=== Begin Enclosure ===
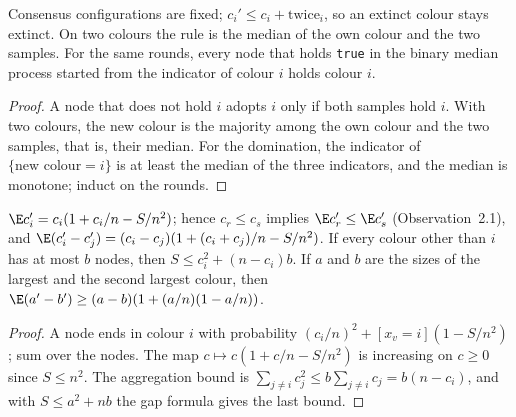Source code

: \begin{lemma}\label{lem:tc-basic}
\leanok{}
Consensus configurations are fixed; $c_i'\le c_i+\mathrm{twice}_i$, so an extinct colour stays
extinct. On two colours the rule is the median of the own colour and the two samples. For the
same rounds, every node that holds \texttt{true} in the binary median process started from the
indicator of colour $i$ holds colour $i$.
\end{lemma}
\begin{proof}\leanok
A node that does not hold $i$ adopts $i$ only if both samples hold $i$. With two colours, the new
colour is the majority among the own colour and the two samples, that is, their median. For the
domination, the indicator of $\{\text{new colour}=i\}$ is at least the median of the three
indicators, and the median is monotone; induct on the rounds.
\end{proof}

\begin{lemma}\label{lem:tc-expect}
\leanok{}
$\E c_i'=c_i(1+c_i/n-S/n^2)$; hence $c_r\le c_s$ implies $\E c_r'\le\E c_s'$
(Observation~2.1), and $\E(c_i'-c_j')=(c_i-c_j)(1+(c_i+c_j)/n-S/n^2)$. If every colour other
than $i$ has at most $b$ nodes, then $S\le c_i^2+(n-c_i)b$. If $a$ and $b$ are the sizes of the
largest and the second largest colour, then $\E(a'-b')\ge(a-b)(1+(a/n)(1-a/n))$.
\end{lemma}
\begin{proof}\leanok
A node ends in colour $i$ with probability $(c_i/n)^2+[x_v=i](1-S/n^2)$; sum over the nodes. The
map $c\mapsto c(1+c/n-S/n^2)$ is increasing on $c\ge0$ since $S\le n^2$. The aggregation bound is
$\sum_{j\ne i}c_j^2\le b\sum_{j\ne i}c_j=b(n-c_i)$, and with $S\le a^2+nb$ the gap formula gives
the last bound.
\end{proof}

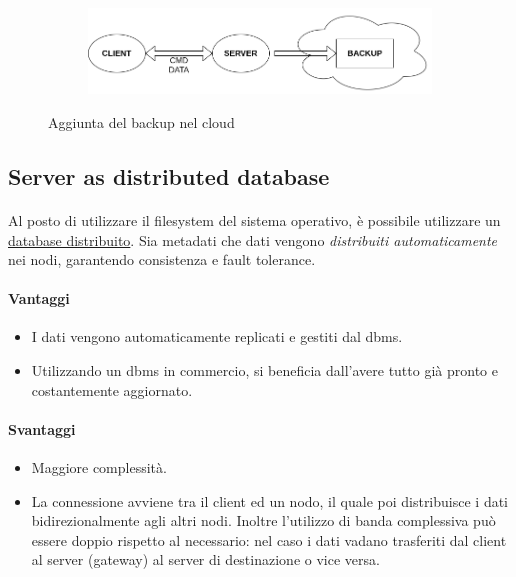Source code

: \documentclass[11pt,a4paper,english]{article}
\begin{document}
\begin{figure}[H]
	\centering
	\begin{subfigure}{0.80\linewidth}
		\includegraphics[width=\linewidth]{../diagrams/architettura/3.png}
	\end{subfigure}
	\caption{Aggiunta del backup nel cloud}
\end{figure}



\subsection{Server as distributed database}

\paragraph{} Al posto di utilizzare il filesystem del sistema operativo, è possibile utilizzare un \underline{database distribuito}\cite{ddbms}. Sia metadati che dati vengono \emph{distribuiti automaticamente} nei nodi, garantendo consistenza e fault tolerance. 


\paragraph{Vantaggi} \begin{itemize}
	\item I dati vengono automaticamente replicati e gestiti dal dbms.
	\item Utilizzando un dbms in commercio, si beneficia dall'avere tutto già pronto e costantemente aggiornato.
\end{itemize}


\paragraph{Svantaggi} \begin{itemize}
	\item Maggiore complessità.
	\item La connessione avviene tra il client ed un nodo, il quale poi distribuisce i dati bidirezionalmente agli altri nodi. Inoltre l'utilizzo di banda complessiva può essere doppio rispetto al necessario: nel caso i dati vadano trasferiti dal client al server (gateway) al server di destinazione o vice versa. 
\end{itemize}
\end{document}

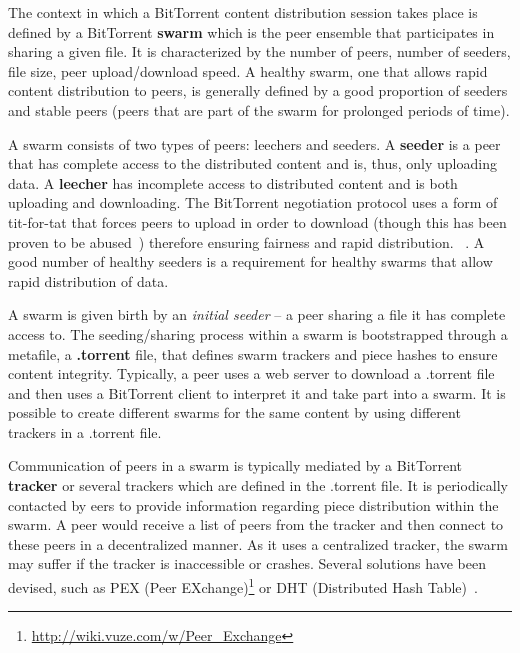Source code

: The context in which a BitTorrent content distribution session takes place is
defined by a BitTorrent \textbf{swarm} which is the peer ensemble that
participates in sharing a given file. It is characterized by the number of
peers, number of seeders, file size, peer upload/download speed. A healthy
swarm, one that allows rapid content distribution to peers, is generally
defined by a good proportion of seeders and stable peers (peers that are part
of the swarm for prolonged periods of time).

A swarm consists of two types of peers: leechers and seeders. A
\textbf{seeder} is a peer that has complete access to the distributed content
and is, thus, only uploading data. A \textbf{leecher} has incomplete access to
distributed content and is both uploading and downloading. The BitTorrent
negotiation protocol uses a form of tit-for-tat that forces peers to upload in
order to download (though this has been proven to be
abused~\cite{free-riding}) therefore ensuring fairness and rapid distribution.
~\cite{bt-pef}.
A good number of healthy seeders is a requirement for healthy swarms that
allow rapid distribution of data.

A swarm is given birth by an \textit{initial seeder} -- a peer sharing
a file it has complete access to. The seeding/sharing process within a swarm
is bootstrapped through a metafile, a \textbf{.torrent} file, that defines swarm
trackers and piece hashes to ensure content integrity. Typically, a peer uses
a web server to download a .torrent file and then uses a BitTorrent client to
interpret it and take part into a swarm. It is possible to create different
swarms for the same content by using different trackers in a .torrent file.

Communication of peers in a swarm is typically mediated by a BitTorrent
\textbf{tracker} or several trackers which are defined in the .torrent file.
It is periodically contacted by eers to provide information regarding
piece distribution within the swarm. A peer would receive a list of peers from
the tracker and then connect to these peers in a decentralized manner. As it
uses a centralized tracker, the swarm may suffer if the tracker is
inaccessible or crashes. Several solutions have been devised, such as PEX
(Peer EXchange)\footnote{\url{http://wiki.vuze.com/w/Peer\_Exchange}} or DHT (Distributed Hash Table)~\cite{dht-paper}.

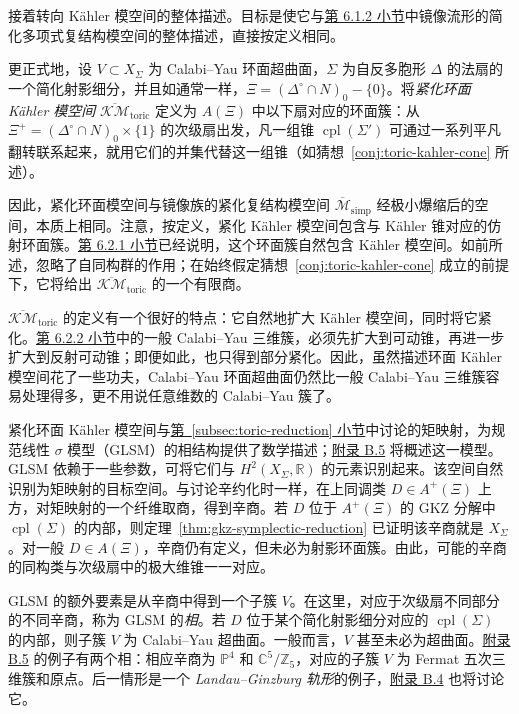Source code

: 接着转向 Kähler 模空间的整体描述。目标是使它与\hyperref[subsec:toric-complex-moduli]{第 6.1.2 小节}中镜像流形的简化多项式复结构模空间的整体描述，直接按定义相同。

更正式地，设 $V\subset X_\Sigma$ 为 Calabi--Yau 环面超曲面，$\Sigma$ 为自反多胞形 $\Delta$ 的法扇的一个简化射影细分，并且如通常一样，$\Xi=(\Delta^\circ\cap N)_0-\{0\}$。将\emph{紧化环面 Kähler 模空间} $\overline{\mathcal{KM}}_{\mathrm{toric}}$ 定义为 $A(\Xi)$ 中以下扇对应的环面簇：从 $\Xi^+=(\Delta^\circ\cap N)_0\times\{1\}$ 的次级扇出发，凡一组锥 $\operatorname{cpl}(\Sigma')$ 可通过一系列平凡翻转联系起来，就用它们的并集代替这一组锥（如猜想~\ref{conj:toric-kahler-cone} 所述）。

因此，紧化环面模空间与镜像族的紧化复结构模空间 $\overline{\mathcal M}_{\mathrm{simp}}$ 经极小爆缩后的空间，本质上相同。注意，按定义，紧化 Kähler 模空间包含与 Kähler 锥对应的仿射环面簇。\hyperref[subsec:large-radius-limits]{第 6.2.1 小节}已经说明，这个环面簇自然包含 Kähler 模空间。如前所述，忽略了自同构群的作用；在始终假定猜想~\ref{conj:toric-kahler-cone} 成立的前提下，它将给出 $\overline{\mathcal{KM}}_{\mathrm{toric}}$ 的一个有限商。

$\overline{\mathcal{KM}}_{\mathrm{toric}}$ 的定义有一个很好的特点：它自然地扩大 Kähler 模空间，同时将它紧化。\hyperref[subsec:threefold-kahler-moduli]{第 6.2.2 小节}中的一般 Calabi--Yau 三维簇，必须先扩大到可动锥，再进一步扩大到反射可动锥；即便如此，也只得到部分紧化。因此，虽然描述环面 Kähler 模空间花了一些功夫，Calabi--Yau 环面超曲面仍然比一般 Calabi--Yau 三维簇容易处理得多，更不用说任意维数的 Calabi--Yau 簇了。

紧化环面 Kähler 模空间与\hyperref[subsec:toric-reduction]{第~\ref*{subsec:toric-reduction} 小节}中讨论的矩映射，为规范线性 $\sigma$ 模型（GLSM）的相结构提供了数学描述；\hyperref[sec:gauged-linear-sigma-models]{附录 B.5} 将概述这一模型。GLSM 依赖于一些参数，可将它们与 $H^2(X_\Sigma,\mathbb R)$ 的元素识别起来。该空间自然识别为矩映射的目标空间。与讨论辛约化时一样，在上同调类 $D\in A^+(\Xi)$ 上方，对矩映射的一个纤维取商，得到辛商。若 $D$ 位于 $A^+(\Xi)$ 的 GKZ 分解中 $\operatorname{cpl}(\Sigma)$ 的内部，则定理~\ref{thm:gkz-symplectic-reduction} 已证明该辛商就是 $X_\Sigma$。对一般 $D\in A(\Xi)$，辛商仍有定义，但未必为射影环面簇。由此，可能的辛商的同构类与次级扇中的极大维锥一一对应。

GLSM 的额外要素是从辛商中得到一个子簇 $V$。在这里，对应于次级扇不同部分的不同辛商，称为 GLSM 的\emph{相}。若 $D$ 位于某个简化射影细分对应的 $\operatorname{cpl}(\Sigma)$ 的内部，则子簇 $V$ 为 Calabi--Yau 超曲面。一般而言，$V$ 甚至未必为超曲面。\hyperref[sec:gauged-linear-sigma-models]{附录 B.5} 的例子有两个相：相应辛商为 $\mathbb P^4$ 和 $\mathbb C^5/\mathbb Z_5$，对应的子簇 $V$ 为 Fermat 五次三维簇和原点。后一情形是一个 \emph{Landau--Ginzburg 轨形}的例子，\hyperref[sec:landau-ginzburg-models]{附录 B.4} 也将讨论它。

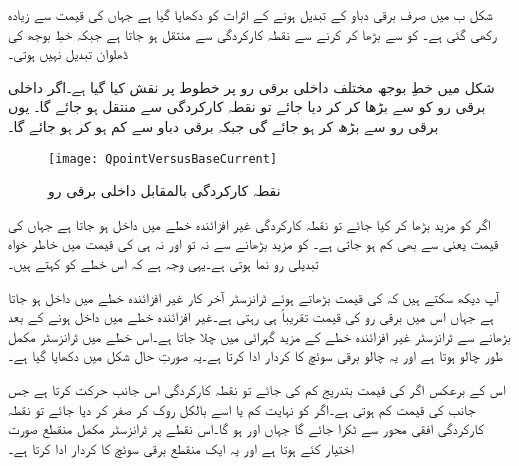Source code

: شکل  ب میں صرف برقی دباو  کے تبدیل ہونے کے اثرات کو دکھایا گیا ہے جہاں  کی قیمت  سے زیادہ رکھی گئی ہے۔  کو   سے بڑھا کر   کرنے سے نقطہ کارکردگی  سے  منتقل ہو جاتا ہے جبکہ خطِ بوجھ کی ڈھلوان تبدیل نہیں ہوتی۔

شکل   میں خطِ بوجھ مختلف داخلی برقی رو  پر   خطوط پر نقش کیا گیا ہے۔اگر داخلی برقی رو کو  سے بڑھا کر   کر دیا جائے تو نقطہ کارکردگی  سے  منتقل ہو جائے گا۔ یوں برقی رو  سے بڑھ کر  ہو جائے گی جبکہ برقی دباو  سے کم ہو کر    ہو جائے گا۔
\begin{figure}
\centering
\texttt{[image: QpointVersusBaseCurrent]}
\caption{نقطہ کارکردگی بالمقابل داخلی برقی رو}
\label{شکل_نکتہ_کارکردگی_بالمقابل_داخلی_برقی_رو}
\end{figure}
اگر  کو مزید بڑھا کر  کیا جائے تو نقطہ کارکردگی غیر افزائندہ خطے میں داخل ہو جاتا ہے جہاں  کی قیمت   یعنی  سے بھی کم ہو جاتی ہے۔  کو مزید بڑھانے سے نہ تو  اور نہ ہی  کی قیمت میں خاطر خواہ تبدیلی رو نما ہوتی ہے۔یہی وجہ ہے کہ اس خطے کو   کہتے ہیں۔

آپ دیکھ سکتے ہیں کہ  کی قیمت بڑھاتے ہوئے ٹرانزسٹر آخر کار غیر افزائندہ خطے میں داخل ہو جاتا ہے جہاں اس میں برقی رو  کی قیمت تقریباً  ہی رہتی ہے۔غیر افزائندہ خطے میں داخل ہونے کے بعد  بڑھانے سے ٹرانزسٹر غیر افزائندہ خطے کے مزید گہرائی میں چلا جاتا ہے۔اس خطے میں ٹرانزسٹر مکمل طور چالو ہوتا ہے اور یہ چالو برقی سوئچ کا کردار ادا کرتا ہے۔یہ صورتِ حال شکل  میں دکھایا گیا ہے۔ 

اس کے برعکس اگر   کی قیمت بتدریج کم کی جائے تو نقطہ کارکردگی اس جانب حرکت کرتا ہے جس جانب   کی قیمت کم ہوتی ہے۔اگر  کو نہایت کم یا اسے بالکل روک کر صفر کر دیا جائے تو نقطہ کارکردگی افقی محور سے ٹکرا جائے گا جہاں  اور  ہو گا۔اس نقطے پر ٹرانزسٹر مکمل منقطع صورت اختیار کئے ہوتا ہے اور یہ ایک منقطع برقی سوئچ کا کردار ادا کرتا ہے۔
=== End Enclosure ===
• Task to complete
Every line of the data above that includes "ہوتی" should be listed.

• Your solution
: شکل  ب میں صرف برقی دباو  کے تبدیل ہونے کے اثرات کو دکھایا گیا ہے جہاں  کی قیمت  سے زیادہ رکھی گئی ہے۔  کو   سے بڑھا کر   کرنے سے نقطہ کارکردگی  سے  منتقل ہو جاتا ہے جبکہ خطِ بوجھ کی ڈھلوان تبدیل نہیں ہوتی۔
اگر  کو مزید بڑھا کر  کیا جائے تو نقطہ کارکردگی غیر افزائندہ خطے میں داخل ہو جاتا ہے جہاں  کی قیمت   یعنی  سے بھی کم ہو جاتی ہے۔  کو مزید بڑھانے سے نہ تو  اور نہ ہی  کی قیمت میں خاطر خواہ تبدیلی رو نما ہوتی ہے۔یہی وجہ ہے کہ اس خطے کو   کہتے ہیں۔
اس کے برعکس اگر   کی قیمت بتدریج کم کی جائے تو نقطہ کارکردگی اس جانب حرکت کرتا ہے جس جانب   کی قیمت کم ہوتی ہے۔اگر  کو نہایت کم یا اسے بالکل روک کر صفر کر دیا جائے تو نقطہ کارکردگی افقی محور سے ٹکرا جائے گا جہاں  اور  ہو گا۔اس نقطے پر ٹرانزسٹر مکمل منقطع صورت اختیار کئے ہوتا ہے اور یہ ایک منقطع برقی سوئچ کا کردار ادا کرتا ہے۔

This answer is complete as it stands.